Tabletop role-playing game supplement

City of Delights is an accessory for the 2nd edition of the Advanced Dungeons & Dragons fantasy role-playing game, published in 1993.

==Contents==
City of Delights is set in the Al-Qadim campaign setting, which focuses on the fictional land of Zakhara. The book describes Zakhara's principal city, the Golden City of Huzuz – huge, filled with every imaginable item and service, and saturated with intrigue and mystery. Each of the 800,000 citizens has a story, such as: how the merchant Khwaja al-Danaf gained his fortune; how the Talking Bird and Singing Tree came to the garden in the Palace of the Enlightened Throne; and how the Caliph's elven concubine Halima gained a winged cat.
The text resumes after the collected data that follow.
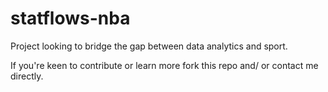 # statflows-nba

Project looking to bridge the gap between data analytics and sport.

If you're keen to contribute or learn more fork this repo and/ or contact me directly.
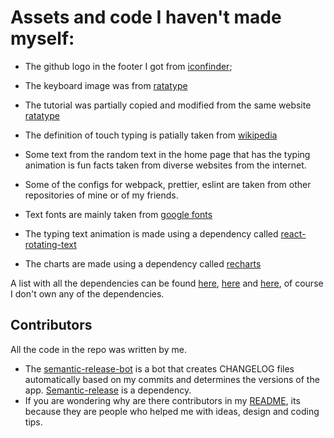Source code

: # Assets and code I haven't made myself:

- The github logo in the footer I got from [iconfinder](https://www.iconfinder.com/icons/107112/github_six_icon);
- The keyboard image was from [ratatype](https://www.ratatype.com/learn/)
- The tutorial was partially copied and modified from the same website [ratatype](https://www.ratatype.com/learn/)
- The definition of touch typing is patially taken from [wikipedia](https://en.wikipedia.org/wiki/Touch_typing)
- Some text from the random text in the home page that has the typing animation is fun facts taken from diverse websites from the internet.
- Some of the configs for webpack, prettier, eslint are taken from other repositories of mine or of my friends.
- Text fonts are mainly taken from [google fonts](https://fonts.google.com/)


- The typing text animation is made using a dependency called [react-rotating-text](https://www.npmjs.com/package/react-rotating-text)
- The charts are made using a dependency called [recharts](https://recharts.org/en-US/)

A list with all the dependencies can be found [here](https://github.com/Vyctor661/king-typer/blob/docs/package.json), [here](https://github.com/Vyctor661/king-typer/blob/docs/packages/web/package.json) and [here](https://github.com/Vyctor661/king-typer/blob/docs/packages/api/package.json), of course I don't own any of the dependencies. 

## Contributors

All the code in the repo was written by me.

- The [semantic-release-bot](https://github.com/Vyctor661/king-typer/commits?author=semantic-release-bot) is a bot that creates CHANGELOG files automatically based on my commits and determines the versions of the app. [Semantic-release](https://github.com/semantic-release/semantic-release) is a dependency.
- If you are wondering why are there contributors in my [README](https://github.com/Vyctor661/king-typer/blob/master/README.md), its because they are people who helped me with ideas, design and coding tips.
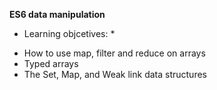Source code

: **ES6 data manipulation**

* Learning objcetives: *

- How to use map, filter and reduce on arrays
- Typed arrays
- The Set, Map, and Weak link data structures
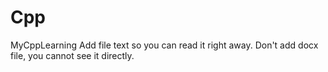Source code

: # Cpp
MyCppLearning
Add file text so you can read it right away. Don't add docx file, you cannot see it directly. 

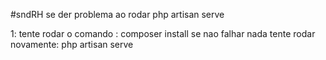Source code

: #sndRH
se der problema ao rodar 
php artisan serve

1: tente rodar o comando :
composer install
se nao falhar nada tente rodar novamente:
php artisan serve
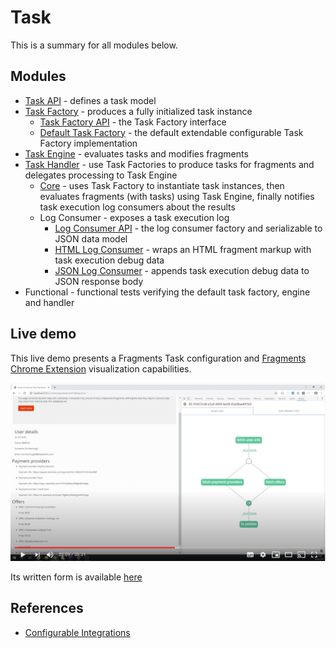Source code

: # Task
This is a summary for all modules below.

## Modules
- [Task API](https://github.com/Knotx/knotx-fragments/tree/master/task/api) - defines a task model
- [Task Factory](https://github.com/Knotx/knotx-fragments/tree/master/task/factory) - produces a fully initialized task instance
  - [Task Factory API](https://github.com/Knotx/knotx-fragments/tree/master/task/factory/api) - the Task Factory interface 
  - [Default Task Factory](https://github.com/Knotx/knotx-fragments/tree/master/task/factory/default) - the default extendable configurable Task Factory implementation
- [Task Engine](https://github.com/Knotx/knotx-fragments/tree/master/task/engine) - evaluates tasks and modifies fragments
- [Task Handler](https://github.com/Knotx/knotx-fragments/tree/master/task/handler) - use Task Factories to produce tasks for fragments and delegates processing to Task Engine
  - [Core](https://github.com/Knotx/knotx-fragments/tree/master/task/core) - uses Task Factory to instantiate task instances, then evaluates fragments (with tasks) using Task Engine, finally notifies task execution log consumers about the results
  - Log Consumer - exposes a task execution log
    - [Log Consumer API](https://github.com/Knotx/knotx-fragments/tree/master/task/handler/log/api) - the log consumer factory and serializable to JSON data model
    - [HTML Log Consumer](https://github.com/Knotx/knotx-fragments/tree/master/task/handler/log/html) - wraps an HTML fragment markup with task execution debug data
    - [JSON Log Consumer](https://github.com/Knotx/knotx-fragments/tree/master/task/handler/log/json) - appends task execution debug data to JSON response body
- Functional - functional tests verifying the default task factory, engine and handler

## Live demo
This live demo presents a Fragments Task configuration and [Fragments Chrome Extension](https://github.com/Knotx/knotx-fragments-chrome-extension) 
visualization capabilities.

[![Chrome Extension live demo.](assets/images/chrome-extension-live-demo.png)](https://www.youtube.com/embed/EWoHqzYGv0w)

Its written form is available [here](https://knotx.io/tutorials/chrome-extension/2_2/)

## References
- [Configurable Integrations](https://knotx.io/blog/configurable-integrations/)
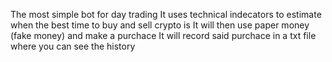 The most simple bot for day trading
It uses technical indecators to estimate when the best time to buy and sell crypto is
It will then use paper money (fake money) and make a purchace 
It will record said purchace in a txt file where you can see the history
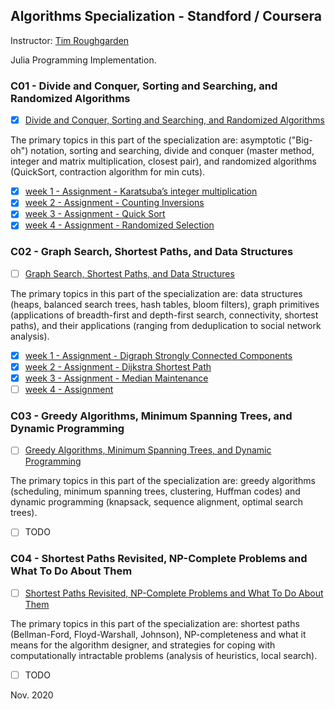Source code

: ## Algorithms Specialization - Standford / Coursera
Instructor: [Tim Roughgarden](https://www.coursera.org/instructor/~768)  

Julia Programming Implementation.

### C01 - Divide and Conquer, Sorting and Searching, and Randomized Algorithms
 - [X] [Divide and Conquer, Sorting and Searching, and Randomized Algorithms](https://www.coursera.org/learn/algorithms-divide-conquer)

The primary topics in this part of the specialization are: asymptotic ("Big-oh") notation, sorting and searching, divide and conquer (master method, integer and matrix multiplication, closest pair), and randomized algorithms (QuickSort, contraction algorithm for min cuts).

 - [X] [week 1 - Assignment - Karatsuba’s integer multiplication](https://github.com/pascal-p/julia-exercism/blob/master/Algo/01-karatsuba-int-mult/README.md)  
 - [X] [week 2 - Assignment - Counting Inversions](https://github.com/pascal-p/julia-exercism/blob/master/Algo/02-counting-inversions/README.md)  
 - [X] [week 3 - Assignment - Quick Sort](https://github.com/pascal-p/julia-exercism/blob/master/Algo/03-quick-sort/README.md)  
 - [X] [week 4 - Assignment - Randomized Selection](https://github.com/pascal-p/julia-exercism/blob/master/Algo/04-selection/README.md)  

### C02 - Graph Search, Shortest Paths, and Data Structures
 - [ ] [Graph Search, Shortest Paths, and Data Structures](https://www.coursera.org/learn/algorithms-graphs-data-structures)

The primary topics in this part of the specialization are: data structures (heaps, balanced search trees, hash tables, bloom filters), graph primitives (applications of breadth-first and depth-first search, connectivity, shortest paths), and their applications (ranging from deduplication to social network analysis).
    
 - [X] [week 1 - Assignment - Digraph Strongly Connected Components](https://github.com/pascal-p/julia-exercism/blob/master/Algo/06-digraph-scc/README.md)
 - [X] [week 2 - Assignment - Dijkstra Shortest Path](https://github.com/pascal-p/julia-exercism/blob/master/Algo/07-dijkstra-sp/README.md)
 - [X] [week 3 - Assignment - Median Maintenance](https://github.com/pascal-p/julia-exercism/tree/master/Algo/08-median-maintenance/README.md)
 - [ ] [week 4 - Assignment]()

### C03 - Greedy Algorithms, Minimum Spanning Trees, and Dynamic Programming
 - [ ] [Greedy Algorithms, Minimum Spanning Trees, and Dynamic Programming](https://www.coursera.org/learn/algorithms-greedy)

The primary topics in this part of the specialization are: greedy algorithms (scheduling, minimum spanning trees, clustering, Huffman codes) and dynamic programming (knapsack, sequence alignment, optimal search trees).

  - [ ] TODO

### C04 - Shortest Paths Revisited, NP-Complete Problems and What To Do About Them
 - [ ] [Shortest Paths Revisited, NP-Complete Problems and What To Do About Them](https://www.coursera.org/learn/algorithms-npcomplete)

The primary topics in this part of the specialization are: shortest paths (Bellman-Ford, Floyd-Warshall, Johnson), NP-completeness and what it means for the algorithm designer, and strategies for coping with computationally intractable problems (analysis of heuristics, local search).

  - [ ] TODO
    

Nov. 2020
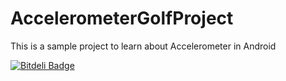 AccelerometerGolfProject
========================

This is a sample project to learn about Accelerometer in Android


[![Bitdeli Badge](https://d2weczhvl823v0.cloudfront.net/anujku/accelerometergolfproject/trend.png)](https://bitdeli.com/free "Bitdeli Badge")

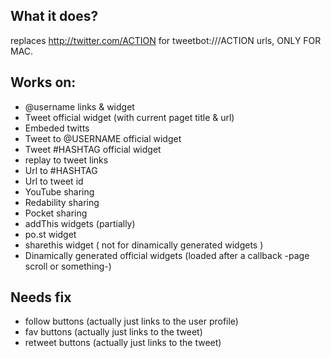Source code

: ## What it does?

replaces http://twitter.com/ACTION for tweetbot:///ACTION urls, ONLY FOR MAC.

## Works on:

- @username links & widget
- Tweet official widget (with current paget title & url)
- Embeded twitts
- Tweet to @USERNAME official widget
- Tweet #HASHTAG official widget
- replay to tweet links
- Url to #HASHTAG
- Url to tweet id
- YouTube sharing
- Redability sharing
- Pocket sharing
- addThis widgets (partially)
- po.st widget
- sharethis widget ( not for dinamically generated widgets  )
- Dinamically generated official widgets (loaded after a  callback -page scroll or something-)


## Needs fix

- follow buttons (actually just links to the user profile)
- fav buttons (actually just links to the tweet)
- retweet buttons (actually just links to the tweet)

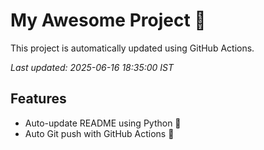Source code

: # My Awesome Project 🚀

This project is automatically updated using GitHub Actions.

_Last updated: 2025-06-16 18:35:00 IST_

## Features
- Auto-update README using Python 🐍
- Auto Git push with GitHub Actions 🤖
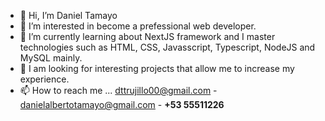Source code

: - 👋 Hi, I’m Daniel Tamayo
- 👀 I’m interested in become a prefessional web developer.
- 🌱 I’m currently learning about NextJS framework and I master technologies such as HTML, CSS, Javasscript, Typescript, NodeJS and MySQL mainly.
- 💞️ I am looking for interesting projects that allow me to increase my experience.
- 📫 How to reach me ... dttrujillo00@gmail.com - danielalbertotamayo@gmail.com - <b>+53 55511226</b>

<!---
dttrujillo00/dttrujillo00 is a ✨ special ✨ repository because its `README.md` (this file) appears on your GitHub profile.
You can click the Preview link to take a look at your changes.
--->

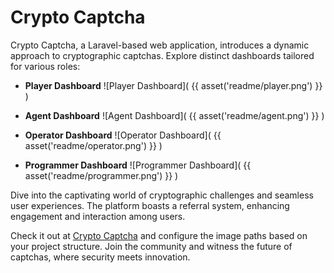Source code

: # Crypto Captcha

Crypto Captcha, a Laravel-based web application, introduces a dynamic approach to cryptographic captchas. Explore distinct dashboards tailored for various roles:

-   **Player Dashboard**
    ![Player Dashboard]( {{ asset('readme/player.png') }} )

-   **Agent Dashboard**
    ![Agent Dashboard]( {{ asset('readme/agent.png') }} )

-   **Operator Dashboard**
    ![Operator Dashboard]( {{ asset('readme/operator.png') }} )

-   **Programmer Dashboard**
    ![Programmer Dashboard]( {{ asset('readme/programmer.png') }} )

Dive into the captivating world of cryptographic challenges and seamless user experiences. The platform boasts a referral system, enhancing engagement and interaction among users.

Check it out at [Crypto Captcha](http://www.captcha.free.nf) and configure the image paths based on your project structure. Join the community and witness the future of captchas, where security meets innovation.

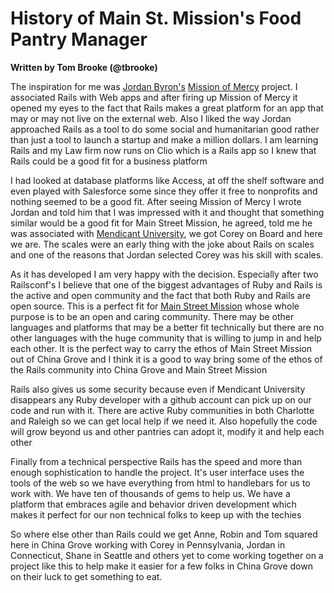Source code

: # History of Main St. Mission's Food Pantry Manager

__Written by Tom Brooke (@tbrooke)__

The inspiration for me was [Jordan Byron's][jb]
[Mission of Mercy][mom] project. I associated Rails with Web
apps and after firing up Mission of Mercy it opened my eyes to the fact
that Rails makes a great platform for an app that may or may not live on
the external web. Also I liked the way Jordan approached Rails as a tool to
do some social and humanitarian good rather than just a tool to launch a
startup and make a  million dollars. I am learning Rails and my Law firm
now runs on Clio which is a Rails app so I knew that Rails could be a good
fit for a business platform

I had looked at database platforms like Access, at off the shelf software
and even played with Salesforce some since they offer it free to nonprofits
and nothing seemed to be a good fit. After seeing Mission of Mercy I wrote
Jordan and told him that I was impressed with it and thought that something
similar would be a good fit for Main Street Mission, he agreed, told me he
was associated with [Mendicant University][mu], we got Corey on Board and here
we are. The scales were an early thing with the joke about Rails on scales and
one of the reasons that Jordan selected Corey was his skill with scales.

As it has developed I am very happy with the decision. Especially after two
Railsconf's I believe that one of the biggest advantages of Ruby and Rails
is the active and open community and the fact that both Ruby and Rails are
open source. This is a perfect fit for [Main Street Mission][msm] whose whole
purpose is to be an open and caring community. There may be other languages
and platforms that may be a better fit technically but there are no other
languages with the huge community that is willing to jump in and help each
other. It is the perfect way to carry the ethos of Main Street Mission out
of China Grove and I think it is a good to way bring some of the ethos of
the Rails community into China Grove and Main Street Mission

Rails also gives us some security because even if Mendicant University
disappears any Ruby developer with a github account can pick up
on our code and run with it. There are active Ruby communities in both
Charlotte and Raleigh so we can get local help if we need it. Also
hopefully the code will grow beyond us and other pantries can adopt it,
modify it and help each other

Finally from a technical perspective Rails has the speed and more than
enough sophistication to handle the project. It's user interface uses the
tools of the web so we have everything from html to handlebars for us to
work with.  We have ten of thousands of gems to help us. We have a platform
that embraces agile and behavior driven development which makes it perfect
for our non technical folks to keep up with the techies

So where else other than Rails could we get Anne, Robin and Tom squared
here in China Grove working with Corey in Pennsylvania, Jordan in Connecticut,
Shane in Seattle and others yet to come working together on a project like
this to help make it easier for a few folks in China Grove down on their
luck to get something to eat.

[jb]: http://jordanbyron.com
[mom]: https://github.com/mission-of-mercy/mission-of-mercy#readme
[msm]: http://msm2.webvanta.com/
[mu]: http://mendicantuniversity.org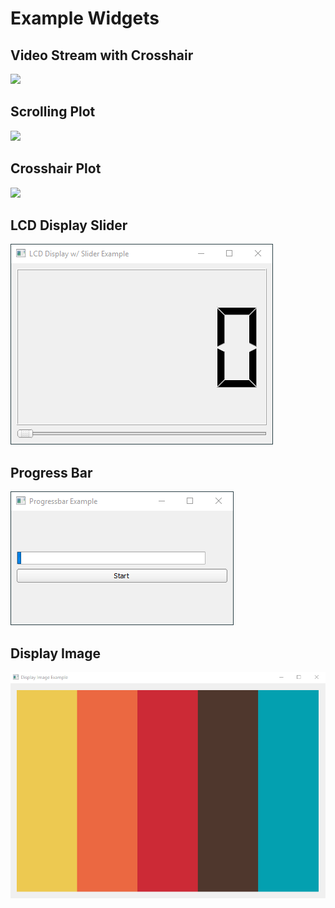 # Example Widgets

## Video Stream with Crosshair
![](../doc/video_stream_with_crosshair_example.gif)

## Scrolling Plot
![](../doc/scrolling_plot_example.gif)

## Crosshair Plot
![](../doc/crosshair_plot_example.gif)

## LCD Display Slider
![](../doc/LCD_display_slider_example.gif)

## Progress Bar
![](../doc/progressbar_example.gif)

## Display Image
![](../doc/display_image_example.PNG)

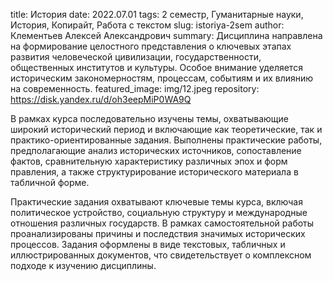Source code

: title: История
date: 2022.07.01
tags: 2 семестр, Гуманитарные науки, История, Копирайт, Работа с текстом
slug: istoriya-2sem
author: Клементьев Алексей Александрович
summary: Дисциплина направлена на формирование целостного представления о ключевых этапах развития человеческой цивилизации, государственности, общественных институтов и культуры. Особое внимание уделяется историческим закономерностям, процессам, событиям и их влиянию на современность.
featured_image: img/12.jpeg
repository: https://disk.yandex.ru/d/oh3eepMiP0WA9Q

В рамках курса последовательно изучены темы, охватывающие широкий исторический период и включающие как теоретические, так и практико-ориентированные задания. Выполнены практические работы, предполагающие анализ исторических источников, сопоставление фактов, сравнительную характеристику различных эпох и форм правления, а также структурирование исторического материала в табличной форме.
Практические задания охватывают ключевые темы курса, включая политическое устройство, социальную структуру и международные отношения различных государств. В рамках самостоятельной работы проанализированы причины и последствия значимых исторических процессов. Задания оформлены в виде текстовых, табличных и иллюстрированных документов, что свидетельствует о комплексном подходе к изучению дисциплины.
The book provides hints on what player characters (PCs) may want to do in Huzuz: An Ethoist priest wants to preach in the great Golden Mosque, so the Mosque entry tells whom to talk to. A sha'ir wants to study with Adnan al-Raqi, Master of the Invisible, the Whisper that Thunders, so the book tells how to find his tower and how to become his apprentice. For the rogue, details are provided on sneaking into the Caliph's harem.

==Publication history==
City of Delights was published by TSR, Inc. in 1993 as boxed set containing a 96-page locations guide, a 96-page campaign guide, 8 loose Monstrous Compendium sheets, 8 cardstock map sheets, and 2 large color maps. Design was by Tim Beach, Tom Prusa, and Steve Kurtz, with a cover by Robh Ruppel and illustrations by Karl Waller.

==Reception==
Allen Varney reviewed City of Delights for Dragon magazine #219 (July 1995). Varney calls Huzuz "the Al-Qadim equivalent of Hollywood Baghdad". He comments on its release: "In this excellent 1993 set, three gifted designers summoned Huzuz in all its majesty, creating a true City of Delights. It's regrettable that it appeared over a year after the rulebook, for the Golden City offers an ideal starting point and base for any AQ campaign." He felt that this boxed set "succeeds where Land of Fate failed in conjuring an appropriate atmosphere". Varney commented on the cover art: "Robh Ruppel's superb cover painting shows Halima gazing placidly from a palace window on the minarets and golden domes of Huzuz, the cat by her side. This quiet piece embodies the exotic Al-Qadim campaign better than any fight scene with genies and corsairs." He also felt that "City of Delights excels in its clear view of what player characters (PCs) want to do in Huzuz." He added that "the DM struggling to digest all this will appreciate the clear, useful campaign advice, unique in the Al-Qadim line". Varney concluded the review with his evaluation: "Whether the PCs visit the Caliph's splendid palace (based on Topkapi palace in Istanbul), Mad Aja in the Grand Bazaar, the sewer lair of the evil yak-men, Gorar the singing barber, or the hidden temple of the Flamedeath Fellowship, City of Delights meets the DM's needs for an exotic Baghdadian campaign base. Though it has the same demanding learning curve as the Land of Fate [reviewed in the same column], and it really needs an index, this imaginative box should prove more immediately and easily useful."